Immune mechanisms associated with the rejection of fetal murine proislet allografts and pig proislet xenografts: Comparison of intragraft cytokine mRNA profiles

Background. Previous in vivo depletion studies of CD4 and CD8 T cells indicated that different rejection mechanisms operate for proislet allografts and xenografts. The cellular and molecular mechanisms of acute proislet allograft and xenograft rejection have therefore been characterized and directly compared. Methods. The intragraft cytokine mRNA profile in rejecting BALB/c (H-2(d)) proislet allografts was analyzed in control, CD4 T cell- depleted, and CD8 T cell-depleted CBA/H (H-2(k)) recipient mice using semi- quantitative reverse transcriptase-assisted polymerase chain reaction (RT- PCR). The cytokine profiles for proislet allografts and pig proislet xenografts at 3-10 days posttransplant were directly compared and correlated with graft histopathology.
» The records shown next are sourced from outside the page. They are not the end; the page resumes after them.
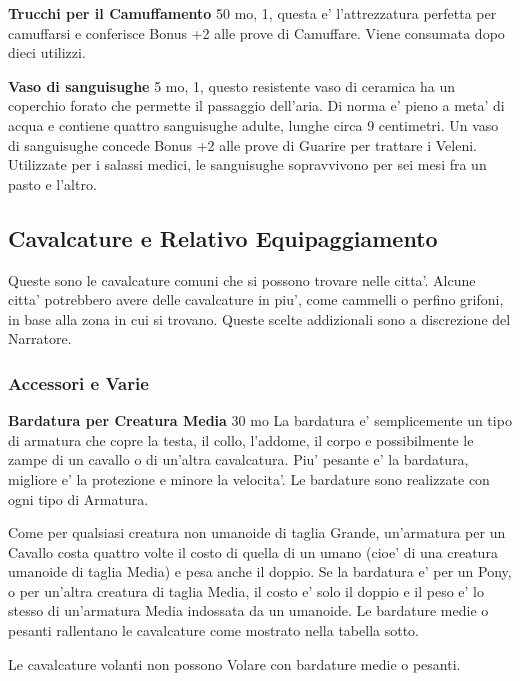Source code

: \documentclass[a4paper,11pt,twoside,openany]{book}
\begin{document}
{\textbf{Trucchi per il Camuffamento} 50 mo, 1, questa e' l'attrezzatura perfetta per camuffarsi e conferisce Bonus +2 alle prove di Camuffare. Viene consumata dopo dieci utilizzi.

\textbf{Vaso di sanguisughe} 5 mo, 1, questo resistente vaso di ceramica ha un coperchio forato che permette il passaggio dell'aria. Di norma e' pieno a meta' di acqua e contiene quattro sanguisughe adulte, lunghe circa 9 centimetri.
Un vaso di sanguisughe concede Bonus +2 alle prove di Guarire per trattare i Veleni. Utilizzate per i salassi medici, le sanguisughe sopravvivono per sei mesi fra un pasto e l'altro.

\pagebreak

\subsection{Cavalcature e Relativo Equipaggiamento}

\label{cavalcature-e-relativo-equipaggiamento}

Queste sono le cavalcature comuni che si possono trovare nelle citta'. Alcune citta' potrebbero avere delle cavalcature in piu', come cammelli o perfino grifoni, in base alla zona in cui si trovano. Queste scelte addizionali sono a discrezione del Narratore.

\subsubsection{Accessori e Varie}

\label{accessori-e-varie}

\textbf{Bardatura per Creatura Media} 30 mo La bardatura e' semplicemente un tipo di armatura che copre la testa, il collo, l'addome, il corpo e possibilmente le zampe di un cavallo o di un'altra cavalcatura. Piu' pesante e' la bardatura, migliore e' la protezione e minore la velocita'. Le bardature sono realizzate con ogni tipo di Armatura.

Come per qualsiasi creatura non umanoide di taglia Grande, un'armatura per un Cavallo costa quattro volte il costo di quella di un umano (cioe' di una creatura umanoide di taglia Media) e pesa anche il doppio. Se la bardatura e' per un Pony, o per un'altra creatura di taglia Media, il costo e' solo il doppio e il peso e' lo stesso di un'armatura Media indossata da un umanoide. Le bardature medie o pesanti rallentano le cavalcature come mostrato nella tabella sotto.

Le cavalcature volanti non possono Volare con bardature medie o pesanti.

}
\end{document}

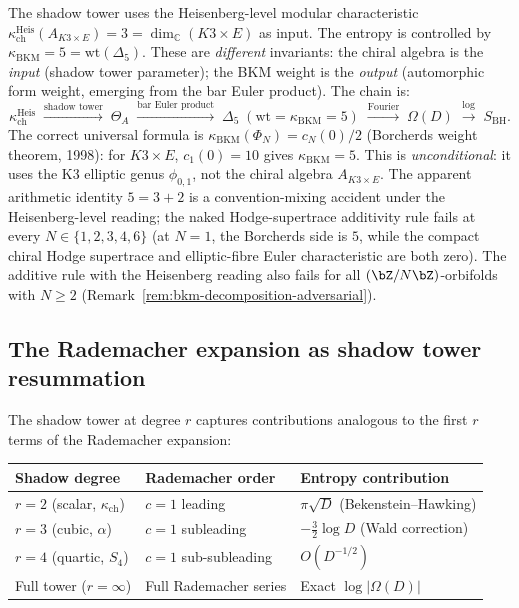 \begin{remark}
\label{rem:k3e-kappa-entropy}
The shadow tower uses the Heisenberg-level modular characteristic $\kappa_{\mathrm{ch}}^{\mathrm{Heis}}(A_{K3 \times E}) = 3 = \dim_{\mathbb{C}}(K3 \times E)$ as input. The entropy is controlled by $\kappa_{\mathrm{BKM}} = 5 = \mathrm{wt}(\Delta_5)$. These are \emph{different} invariants: the chiral algebra is the \emph{input} (shadow tower parameter); the BKM weight is the \emph{output} (automorphic form weight, emerging from the bar Euler product). The chain is:
\[
 \kappa_{\mathrm{ch}}^{\mathrm{Heis}} \;\xrightarrow{\text{shadow tower}}\; \Theta_A \;\xrightarrow{\text{bar Euler product}}\; \Delta_5 \;(\mathrm{wt} = \kappa_{\mathrm{BKM}} = 5) \;\xrightarrow{\text{Fourier}}\; \Omega(D) \;\xrightarrow{\log}\; S_{\mathrm{BH}}.
\]
The correct universal formula is $\kappa_{\mathrm{BKM}}(\Phi_N) = c_N(0)/2$ (Borcherds weight theorem, 1998): for $K3 \times E$, $c_1(0) = 10$ gives $\kappa_{\mathrm{BKM}} = 5$. This is \emph{unconditional}: it uses the K3 elliptic genus $\phi_{0,1}$, not the chiral algebra $A_{K3 \times E}$. The apparent arithmetic identity $5 = 3 + 2$ is a convention-mixing accident under the Heisenberg-level reading; the naked Hodge-supertrace additivity rule fails at every $N \in \{1, 2, 3, 4, 6\}$ (at $N = 1$, the Borcherds side is $5$, while the compact chiral Hodge supertrace and elliptic-fibre Euler characteristic are both zero). The additive rule with the Heisenberg reading also fails for all $(\bZ/N\bZ)$-orbifolds with $N \ge 2$ (Remark~\ref{rem:bkm-decomposition-adversarial}).
\end{remark}

\subsection{The Rademacher expansion as shadow tower resummation}
\label{subsec:k3e-shadow-rademacher}

The shadow tower at degree $r$ captures contributions analogous to the first $r$ terms of the Rademacher expansion:

\begin{center}
\renewcommand{\arraystretch}{1.3}
\begin{tabular}{@{}lll@{}}
\textbf{Shadow degree} & \textbf{Rademacher order} & \textbf{Entropy contribution} \\ \hline
$r = 2$ (scalar, $\kappa_{\mathrm{ch}}$) & $c = 1$ leading & $\pi\sqrt{D}$ (Bekenstein--Hawking) \\
$r = 3$ (cubic, $\alpha$) & $c = 1$ subleading & $-\frac{3}{2}\log D$ (Wald correction) \\
$r = 4$ (quartic, $S_4$) & $c = 1$ sub-subleading & $O(D^{-1/2})$ \\
Full tower ($r = \infty$) & Full Rademacher series & Exact $\log|\Omega(D)|$ \\
\end{tabular}
\end{center}

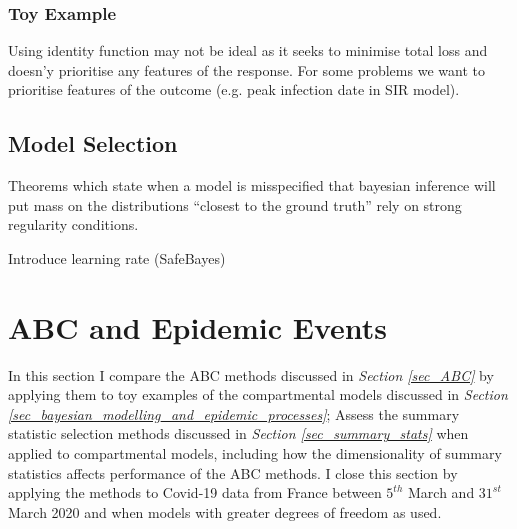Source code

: \documentclass[11pt,a4paper]{article}
\theoremstyle{break}
\begin{document}
\subsubsection{Toy Example}\label{sec_summary_statistics_toy}

  Using identity function may not be ideal as it seeks to minimise total loss and doesn'y prioritise any features of the response. For some problems we want to prioritise features of the outcome (e.g. peak infection date in SIR model).

\subsection{Model Selection}

  \par Theorems which state when a model is misspecified that bayesian inference will put mass on the distributions ``closest to the ground truth'' rely on strong regularity conditions. \cite[]{inconsistency_of_bayesian_inference_for_misspecified_linear_models_and_a_proposal_for_reparing_it}
  \par Introduce learning rate (SafeBayes) \cite[]{inconsistency_of_bayesian_inference_for_misspecified_linear_models_and_a_proposal_for_reparing_it}

\newpage
\section{ABC and Epidemic Events}\label{sec_abc_and_epidemic_events}

  \par In this section I compare the ABC methods discussed in \textit{Section \ref{sec_ABC}} by applying them to toy examples of the compartmental models discussed in \textit{Section \ref{sec_bayesian_modelling_and_epidemic_processes}}; Assess the summary statistic selection methods discussed in \textit{Section \ref{sec_summary_stats}} when applied to compartmental models, including how the dimensionality of summary statistics affects performance of the ABC methods. I close this section by applying the methods to Covid-19 data from France between $5^{th}$ March and $31^{st}$ March 2020 and when models with greater degrees of freedom as used.

\end{document}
Results. Allograft rejection was protracted (2-3 weeks), characterized by infiltrating CD8 T cells and CD4 T cells (no eosinophils) and was associated with a Th1-type CD4 T cell response (IL-2, IFN-γ, and IL-3 mRNA) and a CD8 T cell-dependent spectrum of cytokine gene expression (IL-2, IFN-γ, IL-3, and IL-10 mRNA). Xenograft rejection was rapid (6-8 days), involved predominantly CD4 T cells and eosinophils, and in contrast to allografts, exhibited intragraft mRNA expression for the Th2 cytokines IL-4 and IL-5. Conclusions. Proislet allograft and xenograft rejection differ in the tempo of destruction, phenotype of the cellular response and intragraft profile of cytokine mRNA. The recruitment of eosinophils only to the site of xenorejection correlates with IL-4 and IL-5 mRNA expression. These findings suggest that different anti-rejection strategies may need to be developed to optimally target the allograft and the xenograft response.